The aeroponic structure 1 may be supported in various means, for example, through the use of supporting members 31. The sheet 13 may be secured to the frame and/or lines e.g. line 38, via any appropriate method, such as strong acting clips similar to large plastics clothes pegs or by using the deadweight of water, such as in water-filled tubes 39 in FIG. 3 for example. Additionally, the aeroponic propagator may comprise gutters 52 as a means for collecting water, from condensation on the inside of the sheet 13 as well as rain water and dew. The water may be collected and recycled.

It is to be understood that these figures depict example structures of the aeroponic propagator 1. The aeroponic propagator 1 may have a substantially different shape, for example, it may be a cuboid, e.g. a rectangle, a cylinder, a sphere, a spherical cone or any other suitable shape. The foliage chamber 55 and the root chamber 14 may form part of the aeroponic propagator in various different ways not limited to the examples shown in the drawings. For example, the root chamber may be a bottom portion of the aeroponic propagator, irrespective of shape, and may take up any appropriate portion of the overall aeroponic propagator 1 depending on the size of the aeroponic propagator 1. The root chamber 14 and/or the foliage chamber 55 may comprise structures and or supports for the roots and/or foliage respectively as required. As described below, the root chamber 14 and the foliage chamber 55 each allow root and/or plants and/or produce to be dried, before the roots and/or plants and/or produce are trimmed. Therefore, no separate desiccation chamber is required (although one could be included if desired).

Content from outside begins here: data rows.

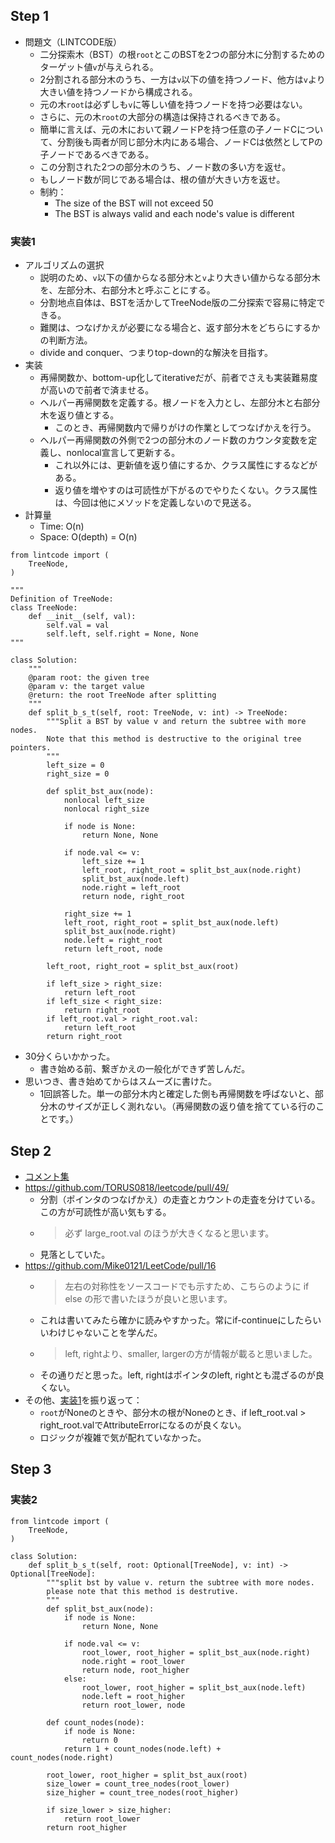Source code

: ## Step 1

- 問題文（LINTCODE版）
  - 二分探索木（BST）の根`root`とこのBSTを2つの部分木に分割するためのターゲット値`v`が与えられる。
  - 2分割される部分木のうち、一方は`v`以下の値を持つノード、他方は`v`より大きい値を持つノードから構成される。
  - 元の木`root`は必ずしも`v`に等しい値を持つノードを持つ必要はない。
  - さらに、元の木`root`の大部分の構造は保持されるべきである。
  - 簡単に言えば、元の木において親ノードPを持つ任意の子ノードCについて、分割後も両者が同じ部分木内にある場合、ノードCは依然としてPの子ノードであるべきである。
  - この分割された2つの部分木のうち、ノード数の多い方を返せ。
  - もしノード数が同じである場合は、根の値が大きい方を返せ。
  - 制約：
    - The size of the BST will not exceed 50
    - The BST is always valid and each node's value is different

### 実装1

- アルゴリズムの選択
  - 説明のため、`v`以下の値からなる部分木と`v`より大きい値からなる部分木を、左部分木、右部分木と呼ぶことにする。
  - 分割地点自体は、BSTを活かしてTreeNode版の二分探索で容易に特定できる。
  - 難関は、つなげかえが必要になる場合と、返す部分木をどちらにするかの判断方法。
  - divide and conquer、つまりtop-down的な解決を目指す。
- 実装
  - 再帰関数か、bottom-up化してiterativeだが、前者でさえも実装難易度が高いので前者で済ませる。
  - ヘルパー再帰関数を定義する。根ノードを入力とし、左部分木と右部分木を返り値とする。
    - このとき、再帰関数内で帰りがけの作業としてつなげかえを行う。
  - ヘルパー再帰関数の外側で2つの部分木のノード数のカウンタ変数を定義し、nonlocal宣言して更新する。
    - これ以外には、更新値を返り値にするか、クラス属性にするなどがある。
    - 返り値を増やすのは可読性が下がるのでやりたくない。クラス属性は、今回は他にメソッドを定義しないので見送る。
- 計算量
  - Time: O(n)
  - Space: O(depth) = O(n)

```python3
from lintcode import (
    TreeNode,
)

"""
Definition of TreeNode:
class TreeNode:
    def __init__(self, val):
        self.val = val
        self.left, self.right = None, None
"""

class Solution:
    """
    @param root: the given tree
    @param v: the target value
    @return: the root TreeNode after splitting
    """
    def split_b_s_t(self, root: TreeNode, v: int) -> TreeNode:
        """Split a BST by value v and return the subtree with more nodes.
        Note that this method is destructive to the original tree pointers.
        """
        left_size = 0
        right_size = 0
        
        def split_bst_aux(node):
            nonlocal left_size
            nonlocal right_size
            
            if node is None:
                return None, None
            
            if node.val <= v:
                left_size += 1
                left_root, right_root = split_bst_aux(node.right)
                split_bst_aux(node.left)
                node.right = left_root
                return node, right_root

            right_size += 1
            left_root, right_root = split_bst_aux(node.left)
            split_bst_aux(node.right)
            node.left = right_root
            return left_root, node
        
        left_root, right_root = split_bst_aux(root)
        
        if left_size > right_size:
            return left_root
        if left_size < right_size:
            return right_root
        if left_root.val > right_root.val:
            return left_root
        return right_root
```

- 30分くらいかかった。
  - 書き始める前、繋ぎかえの一般化ができず苦しんだ。
- 思いつき、書き始めてからはスムーズに書けた。
  - 1回誤答した。単一の部分木内と確定した側も再帰関数を呼ばないと、部分木のサイズが正しく測れない。（再帰関数の返り値を捨てている行のことです。）

## Step 2

- [コメント集](https://docs.google.com/document/d/11HV35ADPo9QxJOpJQ24FcZvtvioli770WWdZZDaLOfg/edit?tab=t.0#heading=h.3czeid3ovy2a)
- https://github.com/TORUS0818/leetcode/pull/49/
  - 分割（ポインタのつなげかえ）の走査とカウントの走査を分けている。この方が可読性が高い気もする。
  - > 必ず large_root.val のほうが大きくなると思います。
  - 見落としていた。
- https://github.com/Mike0121/LeetCode/pull/16
  - > 左右の対称性をソースコードでも示すため、こちらのように if else の形で書いたほうが良いと思います。
  - これは書いてみたら確かに読みやすかった。常にif-continueにしたらいいわけじゃないことを学んだ。
  - > left, rightより、smaller, largerの方が情報が載ると思いました。
  - その通りだと思った。left, rightはポインタのleft, rightとも混ざるのが良くない。
- その他、[実装1](#実装1)を振り返って：
  - `root`がNoneのときや、部分木の根がNoneのとき、if left_root.val > right_root.valでAttributeErrorになるのが良くない。
  - ロジックが複雑で気が配れていなかった。

## Step 3

### 実装2

```python3
from lintcode import (
    TreeNode,
)

class Solution:
    def split_b_s_t(self, root: Optional[TreeNode], v: int) -> Optional[TreeNode]:
        """split bst by value v. return the subtree with more nodes.
        please note that this method is destrutive.
        """
        def split_bst_aux(node):
            if node is None:
                return None, None
            
            if node.val <= v:
                root_lower, root_higher = split_bst_aux(node.right)
                node.right = root_lower
                return node, root_higher
            else:
                root_lower, root_higher = split_bst_aux(node.left)
                node.left = root_higher
                return root_lower, node
        
        def count_nodes(node):
            if node is None:
                return 0
            return 1 + count_nodes(node.left) + count_nodes(node.right)
        
        root_lower, root_higher = split_bst_aux(root)
        size_lower = count_tree_nodes(root_lower)
        size_higher = count_tree_nodes(root_higher)
        
        if size_lower > size_higher:
            return root_lower
        return root_higher
```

In a first embodiment, an aeroponic propagator 1 is provided, the aeroponic propagator 1 comprising a self harvesting system for collecting produce from cultivated plants. FIGS. 4A, 4B and 4C are examples of aeroponic propagators 1 in accordance with the first embodiment. The self harvesting system is configured to collect produce that has detached from the cultivated plant 16, for example, as depicted in FIGS. 4A, 4B and 4C. In other words, the first embodiment provides a system for gathering produce from plants 16 which does not require manual detachment of the individual produce of the plants 16. The produce may detach from the cultivated plants due to the effects of gravity and/or due to methods for promoting produce detachment. For example, this can apply to tomatoes in the foliage chamber 55 or potatoes in the root chamber 14 or any other variety of fruit or vegetables which may be used in either chamber. In other words, the first embodiment provides a system which automates the collection of produce detached from cultivated plants 16. Being configured to collect the produce may mean that the aeroponic propagator 1 is configured to gather the produce and/or direct the produce to somewhere it can be held. As an example only, the aeroponic propagator 1 depicted in FIGS. 4A, 4B and 4C may be used for growing grain crops.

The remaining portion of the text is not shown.